Incidentally, the occasional European market in the Broadway, in Ealing, has a stall whose sign reads:

German Bratwurst

After Party


There are many readings of that which are just Not Right.

Dutch

Date: 2010-12-09 04:42 pm (UTC)
ext_5939: (bon appetit)
From: [identity profile] bondagewoodelf.livejournal.com
In the Netherlands there's stuff that's, I guess, quite similar. The one that comes to mind right away, for me, is the saucijzenbroodje (http://en.wikipedia.org/wiki/Sausage_roll) (which wikipedia calls 'Sausage Roll', but isn't that a sub-class of pie?)

Also, there's many things like savory pies which are not really pies but eaten as a quick snack (together with your French fries and available at the same establishment). They're referred to as 'Frituursnacks' ("Deep fried snacks") and, if I get the English stance to pies correctly, these serve a similar function (although, possible quite less healthily).

Re: Dutch

Date: 2010-12-09 05:01 pm (UTC)
From: [identity profile] venta.livejournal.com
A sausage roll could hang out with pies, maybe go to the pub with pies, but would never really be accepted as one of them. It is pastry + savoury filling, so has the same basic ingredients, but is morally quite a different beast :)

I think of a pie as something I'd expect to eat as part of a meal, with mashed potato (or chips), vegetables and gravy. On a plate, at a table.
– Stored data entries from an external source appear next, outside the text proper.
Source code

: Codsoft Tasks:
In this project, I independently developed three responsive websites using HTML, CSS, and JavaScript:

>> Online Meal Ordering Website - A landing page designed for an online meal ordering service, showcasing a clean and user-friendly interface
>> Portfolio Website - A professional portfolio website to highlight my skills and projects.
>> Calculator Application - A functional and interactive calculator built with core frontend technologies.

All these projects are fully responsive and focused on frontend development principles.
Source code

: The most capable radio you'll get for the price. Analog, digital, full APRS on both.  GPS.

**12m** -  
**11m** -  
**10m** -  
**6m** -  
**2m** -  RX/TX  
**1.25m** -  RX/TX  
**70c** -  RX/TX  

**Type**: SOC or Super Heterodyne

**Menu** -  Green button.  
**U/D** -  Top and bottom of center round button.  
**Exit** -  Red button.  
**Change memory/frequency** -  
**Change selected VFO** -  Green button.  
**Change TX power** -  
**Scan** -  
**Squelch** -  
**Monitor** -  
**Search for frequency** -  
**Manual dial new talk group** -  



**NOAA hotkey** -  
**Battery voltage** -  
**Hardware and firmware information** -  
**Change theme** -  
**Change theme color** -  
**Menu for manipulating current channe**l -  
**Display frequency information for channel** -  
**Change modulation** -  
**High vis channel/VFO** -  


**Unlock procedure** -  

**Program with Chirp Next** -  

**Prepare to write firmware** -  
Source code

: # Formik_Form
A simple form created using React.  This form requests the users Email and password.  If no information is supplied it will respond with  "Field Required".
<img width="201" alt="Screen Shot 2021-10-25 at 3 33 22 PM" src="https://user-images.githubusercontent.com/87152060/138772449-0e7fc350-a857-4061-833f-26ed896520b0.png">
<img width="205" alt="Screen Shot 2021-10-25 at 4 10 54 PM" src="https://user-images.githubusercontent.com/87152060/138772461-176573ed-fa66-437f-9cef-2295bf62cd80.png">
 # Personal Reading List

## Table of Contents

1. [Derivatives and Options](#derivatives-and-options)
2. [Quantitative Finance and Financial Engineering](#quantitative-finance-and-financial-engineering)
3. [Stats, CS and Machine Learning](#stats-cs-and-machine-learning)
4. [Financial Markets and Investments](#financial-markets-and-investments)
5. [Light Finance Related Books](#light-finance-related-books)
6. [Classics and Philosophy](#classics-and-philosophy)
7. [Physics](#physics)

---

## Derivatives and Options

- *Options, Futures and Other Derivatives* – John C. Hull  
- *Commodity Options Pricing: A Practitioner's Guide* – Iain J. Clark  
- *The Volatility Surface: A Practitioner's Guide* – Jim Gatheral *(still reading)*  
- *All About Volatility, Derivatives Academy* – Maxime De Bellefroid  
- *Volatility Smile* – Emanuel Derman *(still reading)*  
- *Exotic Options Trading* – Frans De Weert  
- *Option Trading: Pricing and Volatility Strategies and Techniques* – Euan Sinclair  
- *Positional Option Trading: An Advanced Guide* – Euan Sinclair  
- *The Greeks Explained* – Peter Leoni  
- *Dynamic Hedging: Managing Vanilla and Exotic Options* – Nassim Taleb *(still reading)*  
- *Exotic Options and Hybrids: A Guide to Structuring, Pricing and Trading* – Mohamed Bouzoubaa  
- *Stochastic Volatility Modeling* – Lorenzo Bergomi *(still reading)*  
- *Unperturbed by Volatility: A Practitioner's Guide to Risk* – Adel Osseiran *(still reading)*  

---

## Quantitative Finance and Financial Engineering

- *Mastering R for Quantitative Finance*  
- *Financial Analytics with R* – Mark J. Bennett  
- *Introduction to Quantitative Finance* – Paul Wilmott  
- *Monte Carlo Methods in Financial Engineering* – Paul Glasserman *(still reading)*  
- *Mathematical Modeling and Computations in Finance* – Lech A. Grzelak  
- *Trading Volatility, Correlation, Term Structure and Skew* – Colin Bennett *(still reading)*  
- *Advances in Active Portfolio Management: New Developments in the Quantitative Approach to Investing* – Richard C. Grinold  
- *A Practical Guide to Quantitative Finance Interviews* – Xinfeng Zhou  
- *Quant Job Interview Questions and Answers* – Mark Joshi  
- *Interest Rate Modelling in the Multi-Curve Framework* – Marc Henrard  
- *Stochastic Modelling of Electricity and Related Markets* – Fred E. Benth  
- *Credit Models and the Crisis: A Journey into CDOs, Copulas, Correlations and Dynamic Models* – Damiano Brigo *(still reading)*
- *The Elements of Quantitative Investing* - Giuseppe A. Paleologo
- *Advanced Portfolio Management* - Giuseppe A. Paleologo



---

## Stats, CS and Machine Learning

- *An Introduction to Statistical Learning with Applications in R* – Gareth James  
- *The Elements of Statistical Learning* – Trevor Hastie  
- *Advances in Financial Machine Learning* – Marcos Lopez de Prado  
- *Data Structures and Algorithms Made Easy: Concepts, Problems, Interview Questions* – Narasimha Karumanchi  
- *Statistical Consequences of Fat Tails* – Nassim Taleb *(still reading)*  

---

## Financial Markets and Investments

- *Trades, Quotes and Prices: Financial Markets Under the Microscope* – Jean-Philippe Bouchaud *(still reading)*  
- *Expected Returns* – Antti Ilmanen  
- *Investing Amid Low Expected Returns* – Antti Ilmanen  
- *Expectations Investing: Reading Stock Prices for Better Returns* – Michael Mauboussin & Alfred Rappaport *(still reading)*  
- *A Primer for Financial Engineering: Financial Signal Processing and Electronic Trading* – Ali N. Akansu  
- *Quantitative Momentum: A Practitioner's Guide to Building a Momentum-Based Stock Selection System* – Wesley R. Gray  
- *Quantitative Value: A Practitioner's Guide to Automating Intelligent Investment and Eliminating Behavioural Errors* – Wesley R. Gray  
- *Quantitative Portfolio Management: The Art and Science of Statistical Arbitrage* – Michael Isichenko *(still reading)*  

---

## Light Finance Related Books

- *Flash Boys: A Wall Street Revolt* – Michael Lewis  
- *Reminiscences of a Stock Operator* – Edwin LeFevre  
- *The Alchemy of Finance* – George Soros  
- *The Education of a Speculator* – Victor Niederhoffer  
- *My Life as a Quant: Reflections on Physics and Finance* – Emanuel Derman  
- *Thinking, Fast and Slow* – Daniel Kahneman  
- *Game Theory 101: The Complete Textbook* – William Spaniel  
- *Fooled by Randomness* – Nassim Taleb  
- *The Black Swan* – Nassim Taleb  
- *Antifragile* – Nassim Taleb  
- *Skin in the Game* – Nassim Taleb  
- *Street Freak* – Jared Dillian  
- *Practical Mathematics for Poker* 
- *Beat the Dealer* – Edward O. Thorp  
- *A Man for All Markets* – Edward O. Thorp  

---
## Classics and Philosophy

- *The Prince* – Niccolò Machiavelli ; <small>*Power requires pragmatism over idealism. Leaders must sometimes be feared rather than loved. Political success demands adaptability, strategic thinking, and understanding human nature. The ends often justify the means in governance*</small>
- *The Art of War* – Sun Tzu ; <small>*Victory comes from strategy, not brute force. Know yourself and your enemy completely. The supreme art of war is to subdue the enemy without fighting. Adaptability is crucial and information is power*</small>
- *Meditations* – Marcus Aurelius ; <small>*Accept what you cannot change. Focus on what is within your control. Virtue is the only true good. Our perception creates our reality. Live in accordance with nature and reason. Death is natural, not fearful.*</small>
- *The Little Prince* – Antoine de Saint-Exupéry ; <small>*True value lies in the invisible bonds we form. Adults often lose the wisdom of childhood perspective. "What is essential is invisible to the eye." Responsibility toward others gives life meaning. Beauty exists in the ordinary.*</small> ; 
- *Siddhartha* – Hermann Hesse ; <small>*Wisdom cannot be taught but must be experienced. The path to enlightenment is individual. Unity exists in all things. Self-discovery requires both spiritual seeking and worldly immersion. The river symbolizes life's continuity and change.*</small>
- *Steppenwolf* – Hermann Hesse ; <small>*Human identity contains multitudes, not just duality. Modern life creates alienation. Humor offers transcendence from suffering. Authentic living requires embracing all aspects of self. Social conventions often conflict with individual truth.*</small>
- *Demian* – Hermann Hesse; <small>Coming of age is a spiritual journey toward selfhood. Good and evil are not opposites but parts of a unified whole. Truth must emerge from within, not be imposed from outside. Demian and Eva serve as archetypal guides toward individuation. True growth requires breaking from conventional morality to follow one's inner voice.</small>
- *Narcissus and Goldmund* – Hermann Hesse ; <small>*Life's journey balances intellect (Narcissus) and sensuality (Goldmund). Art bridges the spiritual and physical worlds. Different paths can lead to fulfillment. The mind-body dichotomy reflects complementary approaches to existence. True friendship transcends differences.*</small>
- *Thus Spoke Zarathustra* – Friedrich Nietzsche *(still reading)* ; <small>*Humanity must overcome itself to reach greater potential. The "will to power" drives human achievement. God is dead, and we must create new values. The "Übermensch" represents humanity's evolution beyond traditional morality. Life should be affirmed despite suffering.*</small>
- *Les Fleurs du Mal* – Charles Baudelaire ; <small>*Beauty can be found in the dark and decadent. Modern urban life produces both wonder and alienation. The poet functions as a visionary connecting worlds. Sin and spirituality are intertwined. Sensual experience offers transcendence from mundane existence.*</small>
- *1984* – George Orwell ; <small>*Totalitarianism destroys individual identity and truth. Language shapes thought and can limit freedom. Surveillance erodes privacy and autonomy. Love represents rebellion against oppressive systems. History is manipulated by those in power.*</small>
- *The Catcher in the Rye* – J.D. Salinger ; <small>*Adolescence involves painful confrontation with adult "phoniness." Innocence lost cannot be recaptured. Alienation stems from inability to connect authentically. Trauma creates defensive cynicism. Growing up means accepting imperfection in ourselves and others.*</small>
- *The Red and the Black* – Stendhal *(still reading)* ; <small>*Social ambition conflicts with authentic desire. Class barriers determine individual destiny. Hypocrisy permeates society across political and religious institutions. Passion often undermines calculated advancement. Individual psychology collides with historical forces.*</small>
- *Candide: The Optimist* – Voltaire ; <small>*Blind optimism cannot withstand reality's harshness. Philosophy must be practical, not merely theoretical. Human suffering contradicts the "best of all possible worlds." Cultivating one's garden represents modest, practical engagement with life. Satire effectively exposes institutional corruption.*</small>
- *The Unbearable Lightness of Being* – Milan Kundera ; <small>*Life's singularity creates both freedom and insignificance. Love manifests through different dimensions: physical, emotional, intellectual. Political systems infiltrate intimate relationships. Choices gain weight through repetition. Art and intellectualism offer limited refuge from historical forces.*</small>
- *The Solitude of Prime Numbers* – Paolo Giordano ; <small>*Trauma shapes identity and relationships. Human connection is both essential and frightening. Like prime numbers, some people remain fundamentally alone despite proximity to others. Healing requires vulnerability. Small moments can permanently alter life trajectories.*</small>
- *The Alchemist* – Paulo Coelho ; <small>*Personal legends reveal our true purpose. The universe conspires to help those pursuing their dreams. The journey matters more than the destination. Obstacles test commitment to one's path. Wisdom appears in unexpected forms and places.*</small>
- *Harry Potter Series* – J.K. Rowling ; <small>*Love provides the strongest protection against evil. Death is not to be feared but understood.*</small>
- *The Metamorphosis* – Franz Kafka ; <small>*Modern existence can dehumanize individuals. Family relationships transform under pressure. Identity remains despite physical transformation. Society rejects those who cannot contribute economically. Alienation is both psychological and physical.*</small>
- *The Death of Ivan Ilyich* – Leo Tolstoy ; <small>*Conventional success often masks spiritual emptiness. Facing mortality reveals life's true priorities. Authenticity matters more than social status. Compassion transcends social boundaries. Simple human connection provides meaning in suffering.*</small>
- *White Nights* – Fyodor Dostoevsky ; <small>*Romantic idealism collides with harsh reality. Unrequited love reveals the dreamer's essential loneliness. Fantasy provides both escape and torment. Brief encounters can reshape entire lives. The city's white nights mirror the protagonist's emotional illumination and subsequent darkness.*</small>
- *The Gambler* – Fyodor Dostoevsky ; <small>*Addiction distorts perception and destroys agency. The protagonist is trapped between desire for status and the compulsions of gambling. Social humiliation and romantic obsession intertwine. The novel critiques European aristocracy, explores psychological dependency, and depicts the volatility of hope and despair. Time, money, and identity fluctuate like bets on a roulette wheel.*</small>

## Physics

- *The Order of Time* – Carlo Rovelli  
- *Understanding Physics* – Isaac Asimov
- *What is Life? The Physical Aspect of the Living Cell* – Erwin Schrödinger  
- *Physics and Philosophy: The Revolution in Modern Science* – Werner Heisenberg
I don't think of pies in a snack context, but I think that might vary from person to person (particularly if you go to football matches, where pies are a common snack food).

If someone offered me a pie as a snack I wouldn't say no, though :)

Re: Dutch

Date: 2010-12-09 05:30 pm (UTC)
From: [identity profile] sea-of-flame.livejournal.com
Pies also generally get cooked in pie dishes (although pork pies are something of an exception, being 'built' freestanding on a plate/oven tray) - whereas pasties, slices, pastries & rolls would be constructed on the worktop & then popped onto a baking sheet to bake.

Re: Dutch

Date: 2010-12-09 05:02 pm (UTC)
From: [identity profile] venta.livejournal.com
saucijzenbroodje

From my shaky grasp of Dutch, I'd expect that to be sausage with bread around it. Is that right, or is it more like pastry?

Re: Dutch

Date: 2010-12-09 07:33 pm (UTC)
ext_5939: (horrible)
From: [identity profile] bondagewoodelf.livejournal.com
It's sausage meat (without the actual normal sausage-y container) in pastry dough.